Añadamos unas fronteras largas y porosas, para que un mal vecino como Venezuela pueda albergar a nuestros alzados y renovarles el armamento
La potencia de una guerrilla no depende de su tamaño, o de cuántos miembros militen en sus filas. Si así fuere, el Ejército colombiano, cuyas tropas superan en más de 50 veces a las Farc, ya las habría exterminado, y con más veras al Eln, que es inferior en volumen. Con las primeras nunca hubo un conflicto propiamente dicho, en que se enfrentan dos ejércitos regulares, como en las guerras clásicas o convencionales. Cuando el Estado, según la experiencia histórica acumulada desde hace dos siglos, o sea desde la aparición de la guerra de guerrillas como modalidad peculiar de la guerra en general, cuando una temeraria e improvisada guerrilla se enfrentó a la ocupación napoleónica de España, guerrilla que de alguna manera fue exitosa, puesto que en todo el tiempo que duró la invasión no pudo ser eliminada. La menciono por vía de ilustración, pues fue el primer caso relevante, en Europa o América, de unos alzados, medio encubiertos, desafiando todo un ejército. Un ejército tan poderoso como el francés, tenido por invencible en el viejo continente, al que pudo someter por años a la férula del corso.
La peligrosidad o supervivencia de un foco insurgente no está solo en su tamaño sino también en factores como la ubicuidad, la sorpresa, la movilidad, la capacidad de ocultarse para reaparecer luego en otro punto de la geografía. Los grupos afines de Suramérica, como los montoneros de Argentina y los tupamaros de Uruguay (donde militó Mujica, quien, dicho sea de paso, se nos ha revelado como un muy sugestivo y ocurrente pensador político más que como un simple expresidente itinerante) duraron poco y acabaron liquidados porque la topografía de sus países no se prestaba para la confrontación rural, estando allí lo rural tan integrado a lo urbano. No así en Colombia, donde el campo, por lo distante e incomunicado, por su topografía montañosa y selvática, por la escasez de vías y carreteras que lo conecten fácil con las ciudades (no hay ferrocarril siquiera), el campo, digo, casi que configura otro país. Por todo eso aquí la guerrilla se encuentra en su elemento cuando actúa lejos del centro. En su elemento, agrego, donde se mimetiza y se mueve a sus anchas. Escondida en bosques y riscos, desde ahí emprende sus incursiones y lanza sus mortales zarpazos. La geografía patria, además, es vasta, muy extensa, inabarcable para la fuerza pública.
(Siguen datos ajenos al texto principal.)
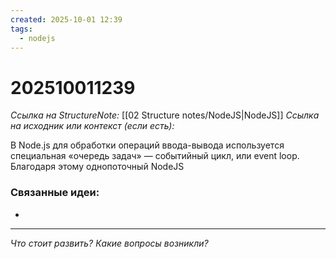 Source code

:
 ```yaml
---
created: 2025-10-01 12:39
tags:
  - nodejs
---
```

# 202510011239
*Ссылка на StructureNote:* [[02 Structure notes/NodeJS|NodeJS]]
*Ссылка на исходник или контекст (если есть):* 

В Node.js для обработки операций ввода-вывода используется специальная «очередь задач» — событийный цикл, или event loop. Благодаря этому однопоточный NodeJS 
### 
### Связанные идеи:
* 
---

*Что стоит развить? Какие вопросы возникли?* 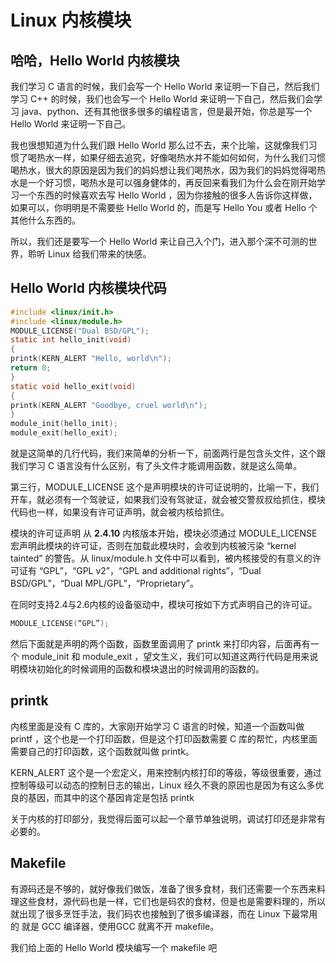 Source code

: # Linux 内核模块

## 哈哈，Hello World 内核模块

我们学习 C 语言的时候，我们会写一个 Hello World 来证明一下自己，然后我们学习 C++ 的时候，我们也会写一个 Hello World 来证明一下自己，然后我们会学习 java、python、还有其他很多很多的编程语言，但是最开始，你总是写一个 Hello World 来证明一下自己。

我也很想知道为什么我们跟 Hello World 那么过不去，来个比喻，这就像我们习惯了喝热水一样，如果仔细去追究，好像喝热水并不能如何如何，为什么我们习惯喝热水，很大的原因是因为我们的妈妈想让我们喝热水，因为我们的妈妈觉得喝热水是一个好习惯，喝热水是可以强身健体的，再反回来看我们为什么会在刚开始学习一个东西的时候喜欢去写 Hello World ，因为你接触的很多人告诉你这样做，如果可以，你明明是不需要些 Hello World 的，而是写 Hello You 或者 Hello 个其他什么东西的。

所以，我们还是要写一个 Hello World 来让自己入个门，进入那个深不可测的世界，聆听 Linux 给我们带来的快感。

## Hello World 内核模块代码

```c
#include <linux/init.h>
#include <linux/module.h>
MODULE_LICENSE("Dual BSD/GPL");
static int hello_init(void)
{
printk(KERN_ALERT "Hello, world\n");
return 0;
}
static void hello_exit(void)
{
printk(KERN_ALERT "Goodbye, cruel world\n");
}
module_init(hello_init);
module_exit(hello_exit);
```

就是这简单的几行代码，我们来简单的分析一下，前面两行是包含头文件，这个跟我们学习 C 语言没有什么区别，有了头文件才能调用函数，就是这么简单。

第三行，MODULE\_LICENSE 这个是声明模块的许可证说明的，比喻一下，我们开车，就必须有一个驾驶证，如果我们没有驾驶证，就会被交警叔叔给抓住，模块代码也一样，如果没有许可证声明，就会被内核给抓住。

模块的许可证声明 从 **2.4.10** 内核版本开始，模块必须通过 MODULE\_LICENSE 宏声明此模块的许可证，否则在加载此模块时，会收到内核被污染 “kernel tainted” 的警告。从 linux/module.h 文件中可以看到，被内核接受的有意义的许可证有 “GPL”，“GPL v2”，“GPL and additional rights”，“Dual BSD/GPL”，“Dual MPL/GPL”，“Proprietary”。

在同时支持2.4与2.6内核的设备驱动中，模块可按如下方式声明自己的许可证。

```c
MODULE_LICENSE(“GPL”);
```

然后下面就是声明的两个函数，函数里面调用了 printk 来打印内容，后面再有一个 module\_init 和 module\_exit ，望文生义，我们可以知道这两行代码是用来说明模块初始化的时候调用的函数和模块退出的时候调用的函数的。

## printk

内核里面是没有 C 库的，大家刚开始学习 C 语言的时候，知道一个函数叫做 printf ，这个也是一个打印函数，但是这个打印函数需要 C 库的帮忙，内核里面需要自己的打印函数，这个函数就叫做 printk。

KERN\_ALERT 这个是一个宏定义，用来控制内核打印的等级，等级很重要，通过控制等级可以动态的控制日志的输出，Linux 经久不衰的原因也是因为有这么多优良的基因，而其中的这个基因肯定是包括 printk

关于内核的打印部分，我觉得后面可以起一个章节单独说明，调试打印还是非常有必要的。

## Makefile

有源码还是不够的，就好像我们做饭，准备了很多食材，我们还需要一个东西来料理这些食材，源代码也是一样，它们也是码农的食材，但是也是需要料理的，所以就出现了很多烹饪手法，我们码农也接触到了很多编译器，而在 Linux 下最常用的 就是 GCC 编译器，使用GCC 就离不开 makefile。

我们给上面的 Hello World 模块编写一个 makefile 吧
















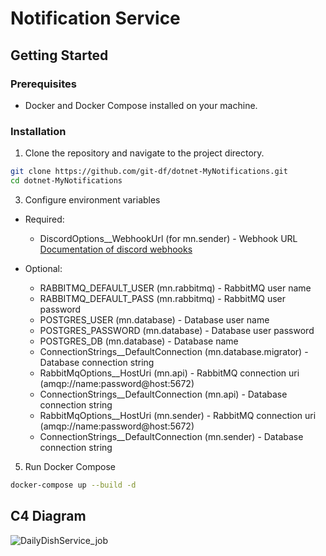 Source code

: # Notification Service

## Getting Started

### Prerequisites
- Docker and Docker Compose installed on your machine.

### Installation

1. Clone the repository and navigate to the project directory.

```bash
git clone https://github.com/git-df/dotnet-MyNotifications.git
cd dotnet-MyNotifications
```
   
3. Configure environment variables

- Required:
  - DiscordOptions__WebhookUrl (for mn.sender) - Webhook URL [Documentation of discord webhooks](https://support.discord.com/hc/en-us/articles/228383668-Intro-to-Webhooks)

- Optional:
  - RABBITMQ_DEFAULT_USER (mn.rabbitmq) - RabbitMQ user name
  - RABBITMQ_DEFAULT_PASS (mn.rabbitmq) - RabbitMQ user password
  - POSTGRES_USER (mn.database) - Database user name
  - POSTGRES_PASSWORD (mn.database) - Database user password
  - POSTGRES_DB (mn.database) -  Database name
  - ConnectionStrings__DefaultConnection (mn.database.migrator) - Database connection string
  - RabbitMqOptions__HostUri (mn.api) - RabbitMQ connection uri (amqp://name:password@host:5672)
  - ConnectionStrings__DefaultConnection (mn.api) - Database connection string
  - RabbitMqOptions__HostUri (mn.sender) - RabbitMQ connection uri (amqp://name:password@host:5672)
  - ConnectionStrings__DefaultConnection (mn.sender) - Database connection string
   
5. Run Docker Compose

```bash
docker-compose up --build -d
```
## C4 Diagram

![DailyDishService_job](https://dawidflorian.pl/file/MyNotification/C4.png)

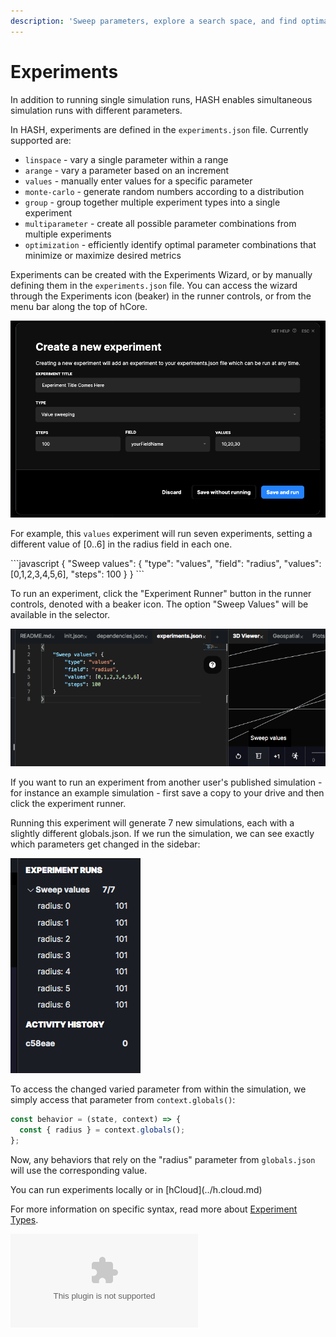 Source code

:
 ```yaml
---
description: 'Sweep parameters, explore a search space, and find optimal configurations'
---
```


# Experiments

In addition to running single simulation runs, HASH enables simultaneous simulation runs with different parameters.

In HASH, experiments are defined in the `experiments.json` file. Currently supported are:

* `linspace` - vary a single parameter within a range
* `arange` - vary a parameter based on an increment
* `values` - manually enter values for a specific parameter
* `monte-carlo` - generate random numbers according to a distribution
* `group` - group together multiple experiment types into a single experiment
* `multiparameter` - create all possible parameter combinations from multiple experiments
* `optimization` - efficiently identify optimal parameter combinations that minimize or maximize desired metrics 

Experiments can be created with the Experiments Wizard, or by manually defining them in the `experiments.json` file. You can access the wizard through the Experiments icon \(beaker\) in the runner controls, or from the menu bar along the top of hCore.

![The Experiment Creation Wizard](../../.gitbook/assets/image%20%2838%29.png)

For example, this `values` experiment will run seven experiments, setting a different value of \[0..6\] in the radius field in each one.

<Tabs>
<Tab title="experiments.json" >
```javascript
{
    "Sweep values": {
        "type": "values",
        "field": "radius",
        "values": [0,1,2,3,4,5,6],
        "steps": 100    
    }
}
```
</Tab>
</Tabs>

To run an experiment, click the "Experiment Runner" button in the runner controls, denoted with a beaker icon. The option "Sweep Values" will be available in the selector.

![Sweep values demonstration](../../.gitbook/assets/image%20%2816%29.png)

<Hint style="success">
If you want to run an experiment from another user's published simulation - for instance an example simulation - first save a copy to your drive and then click the experiment runner.
</Hint>

Running this experiment will generate 7 new simulations, each with a slightly different globals.json. If we run the simulation, we can see exactly which parameters get changed in the sidebar:

![Radius options](../../.gitbook/assets/image%20%2817%29.png)

To access the changed varied parameter from within the simulation, we simply access that parameter from `context.globals()`:

```javascript
const behavior = (state, context) => {
  const { radius } = context.globals();
};
```

Now, any behaviors that rely on the "radius" parameter from `globals.json` will use the corresponding value.

<Hint style="info">
You can run experiments locally or in [hCloud](../h.cloud.md)
</Hint>

For more information on specific syntax, read more about [Experiment Types](experiment-types.md).

<Embed type="youtube" url="https://youtu.be/tLcrXQxN70c" >



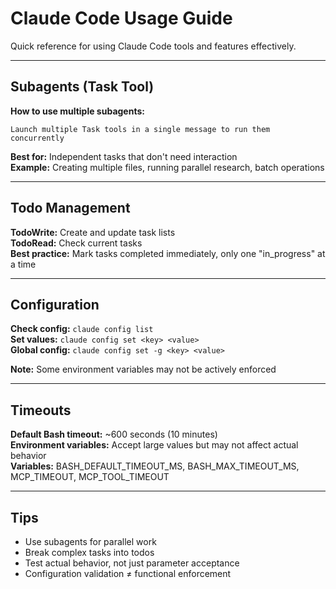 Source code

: # Claude Code Usage Guide

Quick reference for using Claude Code tools and features effectively.

---

## Subagents (Task Tool)

**How to use multiple subagents:**
```
Launch multiple Task tools in a single message to run them concurrently
```

**Best for:** Independent tasks that don't need interaction  
**Example:** Creating multiple files, running parallel research, batch operations

---

## Todo Management

**TodoWrite:** Create and update task lists  
**TodoRead:** Check current tasks  
**Best practice:** Mark tasks completed immediately, only one "in_progress" at a time

---

## Configuration

**Check config:** `claude config list`  
**Set values:** `claude config set <key> <value>`  
**Global config:** `claude config set -g <key> <value>`

**Note:** Some environment variables may not be actively enforced

---

## Timeouts

**Default Bash timeout:** ~600 seconds (10 minutes)  
**Environment variables:** Accept large values but may not affect actual behavior  
**Variables:** BASH_DEFAULT_TIMEOUT_MS, BASH_MAX_TIMEOUT_MS, MCP_TIMEOUT, MCP_TOOL_TIMEOUT

---

## Tips

- Use subagents for parallel work
- Break complex tasks into todos
- Test actual behavior, not just parameter acceptance
- Configuration validation ≠ functional enforcement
Para peor de males añadamos unas fronteras largas y porosas, para que un mal vecino como Venezuela pueda albergar a nuestros alzados y renovarles el armamento.
Cuán errados andan quienes cifran el poder de las Farc en el número, aduciendo que 7.000 personas acantonadas para reintegrarse a la sociedad son una minucia frente a 49 millones de colombianos, y que, en consecuencia, el arreglo a que se llegó con ellas fue desigual e inequitativo para Colombia. A una guerrilla que acude al terrorismo no se le puede subestimar con argumento tan baladí. Su peligrosidad se mide por el miedo que infunde y la inseguridad que siembra en la población. Circunstancia ésta que no solo congela la inversión productiva sino (lo que es peor) paraliza la voluntad de progreso en cualquier nación que lidie con semejante cáncer, al costo abrumador que sabemos.